Note: below is of historical perspective

The following guidelines apply to both unilateral and bilateral cleft lip repairs - see respective webpages for details on operative technique for unilateral vs bilateral 

PREOPERATIVE PREPARATIONS

  1.  Laboratory studies

    1.  Hemoglobin and hematocrit should be obtained.

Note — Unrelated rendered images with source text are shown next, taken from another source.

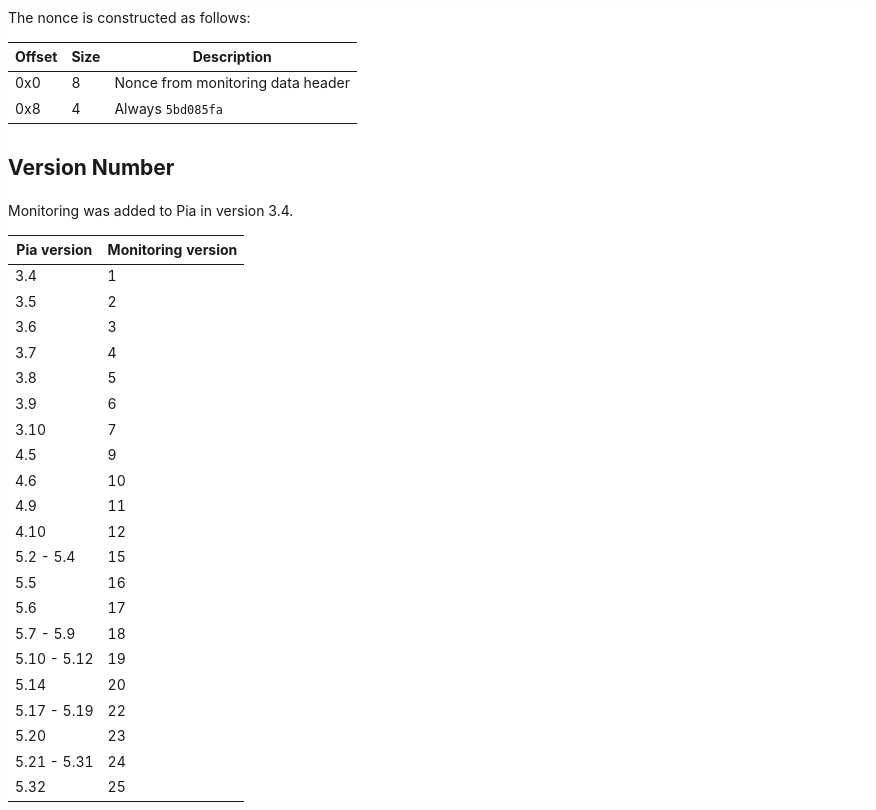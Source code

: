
 ```
```

The nonce is constructed as follows:

| Offset | Size | Description                       |
| ------ | ---- | --------------------------------- |
| 0x0    | 8    | Nonce from monitoring data header |
| 0x8    | 4    | Always `5bd085fa`                 |

## Version Number
Monitoring was added to Pia in version 3.4.

| Pia version | Monitoring version |
| ----------- | ------------------ |
| 3.4         | 1                  |
| 3.5         | 2                  |
| 3.6         | 3                  |
| 3.7         | 4                  |
| 3.8         | 5                  |
| 3.9         | 6                  |
| 3.10        | 7                  |
| 4.5         | 9                  |
| 4.6         | 10                 |
| 4.9         | 11                 |
| 4.10        | 12                 |
| 5.2 - 5.4   | 15                 |
| 5.5         | 16                 |
| 5.6         | 17                 |
| 5.7 - 5.9   | 18                 |
| 5.10 - 5.12 | 19                 |
| 5.14        | 20                 |
| 5.17 - 5.19 | 22                 |
| 5.20        | 23                 |
| 5.21 - 5.31 | 24                 |
| 5.32        | 25                 |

Allowable blood loss may be estimated.

  2. Consent

    1. Informed consent should be obtained specific to the procedure being performed

    2. Much of the time, myringotomy tubes will be placed at time of cheiloplasty, especially if the cleft lip is present in conjunction with a cleft of the palate

      1. If this is the case - consent for "Exam under anesthesia of bilateral ears with possible myringotomy and tubes" should be obtained

    3. General anesthesia

  3. Calculate maximum safe dosing of lidocaine

NURSING CONSIDERATIONS

Room Setup

  • Plenty of Reston© foam should be available for liberal padding of the baby - all pressure points, no lines nor anesthesia circuit should be allowed to rest directly on the skin

  • Bed will be turned 90 degrees from anesthesia (anesthesia on right)

  • Overhead camera will be installed upon the overhead light immediately above the patient for purposes of photography and teaching

Instrumentation and Equipment

  • Microscope with 250mm lens (for tubes)

  • VT grommet or Sheehy tubes

  • Phillipinne board

  • Monopolar Colorado tip cautery set at 8 cut, 8 coag, blend 1

  • Bulldog clamps (some prefer not to use these) - for hemostasis of lip elements 

  • 6-0 fast, 5-0 chromic, 4-0 vicryl, 5-0 Biosyn on P12 (similar to ethicon P2 - an 8-9mm half-round curved needle)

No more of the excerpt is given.